Praperadilan: Antara Finalitas Putusan dan Risiko Lolosnya Tersangka
Efektivitas praperadilan dalam membatalkan penetapan tersangka sejatinya sangat ditentukan oleh pemahaman hakim terhadap hukum acara pidana dan prinsip due process of law. Salah satu titik krusial ada pada penafsiran mengenai “dua alat bukti permulaan yang cukup”. Sayangnya, KUHAP tidak pernah memberikan definisi yang jelas mengenai standar maupun bentuk alat bukti permulaan tersebut. Akibatnya, tafsir atas Pasal 1 angka 14 dan Pasal 184 KUHAP menjadi fondasi utama bagi hakim dalam mengevaluasi sah atau tidaknya tindakan penyidik.
Di sinilah problem laten muncul. Seperti diingatkan oleh Supomo (2022), “peran subjektivitas hakim sangat tinggi dalam menentukan sah atau tidaknya penetapan tersangka, dan inilah yang menjadikan praperadilan rentan terhadap inkonsistensi putusan antar pengadilan.” Artinya, pada titik tertentu, kualitas perlindungan hukum bagi tersangka amat bergantung pada kualitas nalar dan integritas hakim, bukan semata-mata pada norma hukum yang tertulis.
Namun problem praperadilan tidak berhenti di sana. Tantangan struktural lain yang kerap dipersoalkan adalah finalitas putusan praperadilan. Pasal 83 ayat (1) KUHAP menegaskan bahwa “putusan praperadilan tidak dapat diajukan banding atau kasasi.” Konsekuensinya, jika hakim mengabulkan permohonan praperadilan dan membatalkan penetapan tersangka, maka perkara tersebut tidak bisa dilanjutkan oleh penyidik, meskipun ada bukti kuat untuk menjerat tersangka.
Kondisi ini menimbulkan paradoks. Harahap (2023) secara kritis menilai bahwa “finalitas putusan praperadilan bisa menjadi paradoks terhadap tujuan penegakan hukum, karena membuka ruang bagi tersangka untuk lolos dari jerat hukum melalui pertimbangan formal semata.” Dengan kata lain, mekanisme yang semula dimaksudkan untuk melindungi hak asasi manusia justru bisa dipelintir menjadi tameng bagi pelaku kejahatan.
Persoalan lain yang tak kalah penting adalah waktu pemeriksaan praperadilan yang sangat terbatas. Berdasarkan Pasal 82 ayat (1) KUHAP, praperadilan harus diputus dalam waktu paling lama tujuh hari sejak sidang pertama. Waktu singkat ini seringkali memaksa hakim mengambil keputusan hanya berdasarkan bukti tertulis dan argumen yuridis, tanpa sempat menggali fakta hukum secara mendalam. Akibatnya, putusan praperadilan cenderung lebih menekankan aspek formil ketimbang substansi materil perkara.

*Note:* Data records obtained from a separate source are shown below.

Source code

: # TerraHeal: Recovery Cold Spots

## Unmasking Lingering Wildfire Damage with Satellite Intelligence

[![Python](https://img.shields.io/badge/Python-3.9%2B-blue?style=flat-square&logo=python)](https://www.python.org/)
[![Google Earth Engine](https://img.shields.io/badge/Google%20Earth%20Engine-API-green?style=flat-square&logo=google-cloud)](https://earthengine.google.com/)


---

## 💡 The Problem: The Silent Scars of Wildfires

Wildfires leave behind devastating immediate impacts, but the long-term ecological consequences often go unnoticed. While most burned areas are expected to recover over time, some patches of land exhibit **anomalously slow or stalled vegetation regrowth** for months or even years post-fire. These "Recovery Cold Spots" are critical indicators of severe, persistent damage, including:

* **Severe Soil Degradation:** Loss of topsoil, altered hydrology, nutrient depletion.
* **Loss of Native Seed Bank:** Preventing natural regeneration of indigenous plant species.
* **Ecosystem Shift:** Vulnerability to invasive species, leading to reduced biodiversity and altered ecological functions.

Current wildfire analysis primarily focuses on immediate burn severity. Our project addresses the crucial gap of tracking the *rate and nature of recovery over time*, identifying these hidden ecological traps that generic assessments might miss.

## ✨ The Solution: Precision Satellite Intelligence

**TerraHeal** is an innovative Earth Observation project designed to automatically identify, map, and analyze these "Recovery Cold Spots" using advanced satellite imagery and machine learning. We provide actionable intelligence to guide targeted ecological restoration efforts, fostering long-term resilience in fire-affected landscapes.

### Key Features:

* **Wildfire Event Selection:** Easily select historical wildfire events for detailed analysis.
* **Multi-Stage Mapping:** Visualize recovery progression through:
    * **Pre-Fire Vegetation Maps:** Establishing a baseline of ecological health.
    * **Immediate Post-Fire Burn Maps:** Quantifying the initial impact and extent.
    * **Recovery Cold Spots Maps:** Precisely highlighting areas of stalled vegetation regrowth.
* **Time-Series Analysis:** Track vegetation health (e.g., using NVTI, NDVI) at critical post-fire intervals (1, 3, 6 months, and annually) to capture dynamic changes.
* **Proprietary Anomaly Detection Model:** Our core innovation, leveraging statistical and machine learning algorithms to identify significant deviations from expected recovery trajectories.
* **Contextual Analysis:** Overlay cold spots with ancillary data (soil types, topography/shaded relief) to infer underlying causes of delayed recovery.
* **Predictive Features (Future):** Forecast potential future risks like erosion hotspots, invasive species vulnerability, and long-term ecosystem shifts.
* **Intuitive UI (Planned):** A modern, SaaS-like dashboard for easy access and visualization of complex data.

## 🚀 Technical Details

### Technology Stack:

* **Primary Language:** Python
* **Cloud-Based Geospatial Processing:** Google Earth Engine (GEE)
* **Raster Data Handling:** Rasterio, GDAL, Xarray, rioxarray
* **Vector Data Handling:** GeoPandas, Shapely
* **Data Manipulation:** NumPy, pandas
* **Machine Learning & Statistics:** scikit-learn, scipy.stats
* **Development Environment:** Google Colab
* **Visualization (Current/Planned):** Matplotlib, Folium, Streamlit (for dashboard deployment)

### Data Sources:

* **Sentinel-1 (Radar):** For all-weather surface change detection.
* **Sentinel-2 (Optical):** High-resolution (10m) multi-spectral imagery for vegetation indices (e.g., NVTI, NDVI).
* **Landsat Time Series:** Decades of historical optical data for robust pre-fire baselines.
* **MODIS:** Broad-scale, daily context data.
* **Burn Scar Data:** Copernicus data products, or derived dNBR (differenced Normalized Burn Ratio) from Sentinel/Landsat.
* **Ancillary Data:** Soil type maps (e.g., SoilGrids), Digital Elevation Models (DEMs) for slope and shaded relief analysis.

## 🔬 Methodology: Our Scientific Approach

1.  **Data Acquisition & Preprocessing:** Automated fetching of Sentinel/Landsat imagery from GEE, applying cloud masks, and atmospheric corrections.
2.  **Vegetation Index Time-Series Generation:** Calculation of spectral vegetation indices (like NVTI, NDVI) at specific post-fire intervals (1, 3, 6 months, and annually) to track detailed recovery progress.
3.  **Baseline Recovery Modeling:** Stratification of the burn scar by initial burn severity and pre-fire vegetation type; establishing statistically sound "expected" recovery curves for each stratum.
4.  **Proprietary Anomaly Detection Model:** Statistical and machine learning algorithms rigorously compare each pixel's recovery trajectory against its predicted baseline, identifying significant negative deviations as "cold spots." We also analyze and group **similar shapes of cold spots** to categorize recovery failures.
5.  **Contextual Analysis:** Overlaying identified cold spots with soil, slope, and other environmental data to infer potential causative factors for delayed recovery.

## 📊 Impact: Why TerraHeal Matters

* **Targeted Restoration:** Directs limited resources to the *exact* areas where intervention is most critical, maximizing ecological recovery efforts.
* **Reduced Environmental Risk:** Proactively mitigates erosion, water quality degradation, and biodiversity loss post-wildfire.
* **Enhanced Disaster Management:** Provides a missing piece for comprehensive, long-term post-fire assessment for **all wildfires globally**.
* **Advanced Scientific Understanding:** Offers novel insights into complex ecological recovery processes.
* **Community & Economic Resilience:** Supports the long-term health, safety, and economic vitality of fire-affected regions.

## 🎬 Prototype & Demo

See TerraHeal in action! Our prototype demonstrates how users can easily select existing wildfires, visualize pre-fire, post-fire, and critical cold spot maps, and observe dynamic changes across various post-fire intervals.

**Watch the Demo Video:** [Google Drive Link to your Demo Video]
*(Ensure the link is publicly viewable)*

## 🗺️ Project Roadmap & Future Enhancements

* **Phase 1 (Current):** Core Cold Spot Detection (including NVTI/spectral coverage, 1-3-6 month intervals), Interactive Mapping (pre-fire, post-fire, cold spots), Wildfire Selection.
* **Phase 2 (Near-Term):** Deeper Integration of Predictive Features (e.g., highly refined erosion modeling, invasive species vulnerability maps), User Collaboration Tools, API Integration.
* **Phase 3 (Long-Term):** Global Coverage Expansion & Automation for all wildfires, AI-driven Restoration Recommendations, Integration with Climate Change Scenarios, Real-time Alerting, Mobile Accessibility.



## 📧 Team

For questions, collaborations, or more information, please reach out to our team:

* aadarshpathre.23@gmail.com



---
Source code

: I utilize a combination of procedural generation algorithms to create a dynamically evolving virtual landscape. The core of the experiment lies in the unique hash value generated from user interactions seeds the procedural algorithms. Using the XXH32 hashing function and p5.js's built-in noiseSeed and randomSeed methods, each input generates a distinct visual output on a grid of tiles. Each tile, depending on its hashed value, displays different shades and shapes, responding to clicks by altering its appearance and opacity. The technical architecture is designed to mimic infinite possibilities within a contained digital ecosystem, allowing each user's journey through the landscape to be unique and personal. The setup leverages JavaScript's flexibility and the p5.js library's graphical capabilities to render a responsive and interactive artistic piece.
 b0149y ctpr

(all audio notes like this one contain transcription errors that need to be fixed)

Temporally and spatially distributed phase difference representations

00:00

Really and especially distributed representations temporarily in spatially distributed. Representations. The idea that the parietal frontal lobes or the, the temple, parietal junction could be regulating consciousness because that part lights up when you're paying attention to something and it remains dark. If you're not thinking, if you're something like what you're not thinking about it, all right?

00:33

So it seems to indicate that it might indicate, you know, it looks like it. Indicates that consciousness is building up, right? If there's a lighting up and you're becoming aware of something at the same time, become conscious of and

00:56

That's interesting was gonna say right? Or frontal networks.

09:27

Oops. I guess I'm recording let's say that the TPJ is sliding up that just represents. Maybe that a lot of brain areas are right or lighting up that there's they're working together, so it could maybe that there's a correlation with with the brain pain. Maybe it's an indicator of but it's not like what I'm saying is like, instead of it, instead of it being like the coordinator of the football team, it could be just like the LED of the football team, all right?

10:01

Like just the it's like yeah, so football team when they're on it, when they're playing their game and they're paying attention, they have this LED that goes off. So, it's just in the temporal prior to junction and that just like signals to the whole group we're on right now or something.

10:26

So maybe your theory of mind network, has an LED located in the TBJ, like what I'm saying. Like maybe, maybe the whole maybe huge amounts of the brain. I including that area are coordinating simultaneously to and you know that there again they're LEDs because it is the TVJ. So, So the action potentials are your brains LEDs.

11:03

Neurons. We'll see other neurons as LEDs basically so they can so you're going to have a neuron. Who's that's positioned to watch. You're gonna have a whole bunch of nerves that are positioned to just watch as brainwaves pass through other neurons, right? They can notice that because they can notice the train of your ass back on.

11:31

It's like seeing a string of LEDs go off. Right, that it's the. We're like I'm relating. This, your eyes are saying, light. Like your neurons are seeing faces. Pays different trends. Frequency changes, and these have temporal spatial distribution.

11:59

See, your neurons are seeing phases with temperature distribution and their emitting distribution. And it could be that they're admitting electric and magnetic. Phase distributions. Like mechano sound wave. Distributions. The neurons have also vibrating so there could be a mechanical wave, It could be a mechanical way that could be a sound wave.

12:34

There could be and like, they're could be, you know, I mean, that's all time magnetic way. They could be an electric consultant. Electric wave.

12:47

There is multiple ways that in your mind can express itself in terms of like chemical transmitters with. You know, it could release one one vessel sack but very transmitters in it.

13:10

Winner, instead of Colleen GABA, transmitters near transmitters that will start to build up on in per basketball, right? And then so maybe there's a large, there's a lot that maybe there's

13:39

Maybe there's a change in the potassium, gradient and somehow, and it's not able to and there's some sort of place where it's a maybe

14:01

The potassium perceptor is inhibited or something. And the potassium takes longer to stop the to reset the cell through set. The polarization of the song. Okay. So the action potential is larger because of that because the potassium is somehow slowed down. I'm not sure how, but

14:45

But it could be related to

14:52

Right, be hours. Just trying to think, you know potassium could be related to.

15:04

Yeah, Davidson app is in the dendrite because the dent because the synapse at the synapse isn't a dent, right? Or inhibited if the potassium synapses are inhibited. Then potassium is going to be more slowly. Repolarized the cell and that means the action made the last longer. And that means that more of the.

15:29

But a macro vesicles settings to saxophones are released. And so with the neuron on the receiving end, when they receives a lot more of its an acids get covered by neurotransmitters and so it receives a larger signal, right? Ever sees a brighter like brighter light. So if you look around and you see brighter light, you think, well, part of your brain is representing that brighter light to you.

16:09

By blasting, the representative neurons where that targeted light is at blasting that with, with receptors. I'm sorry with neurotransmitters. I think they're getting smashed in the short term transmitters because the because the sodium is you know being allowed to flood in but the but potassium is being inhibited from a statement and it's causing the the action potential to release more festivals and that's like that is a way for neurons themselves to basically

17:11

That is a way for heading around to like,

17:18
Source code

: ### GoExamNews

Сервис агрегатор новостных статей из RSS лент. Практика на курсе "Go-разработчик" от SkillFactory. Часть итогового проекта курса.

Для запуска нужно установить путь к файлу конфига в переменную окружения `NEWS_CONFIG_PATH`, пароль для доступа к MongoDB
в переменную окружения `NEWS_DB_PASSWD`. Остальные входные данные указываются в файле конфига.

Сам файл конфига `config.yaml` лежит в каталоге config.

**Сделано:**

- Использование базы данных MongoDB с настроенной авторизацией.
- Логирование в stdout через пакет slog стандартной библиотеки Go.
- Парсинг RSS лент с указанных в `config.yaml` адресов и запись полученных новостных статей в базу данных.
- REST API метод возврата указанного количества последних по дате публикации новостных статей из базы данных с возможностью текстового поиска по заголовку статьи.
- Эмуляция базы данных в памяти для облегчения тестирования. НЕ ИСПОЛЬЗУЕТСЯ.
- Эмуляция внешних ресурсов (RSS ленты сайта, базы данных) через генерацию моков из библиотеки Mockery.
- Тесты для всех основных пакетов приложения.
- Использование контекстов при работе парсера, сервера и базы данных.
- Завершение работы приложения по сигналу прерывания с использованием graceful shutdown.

Praperadilan: Mekanisme Singkat yang Menjadi Penjaga Prinsip Keadilan
Menurut Ramadhan (2024), “sifat singkat proses praperadilan menyebabkan pengujian terhadap penetapan tersangka menjadi tidak optimal, karena tidak memberikan cukup ruang untuk mendalami konteks penyidikan secara menyeluruh.” Pandangan ini mengingatkan kita bahwa keterbatasan waktu pemeriksaan bukan sekadar soal teknis prosedural, tetapi juga menyentuh aspek keadilan substantif: apakah praperadilan benar-benar mampu menjadi benteng terakhir hak asasi manusia?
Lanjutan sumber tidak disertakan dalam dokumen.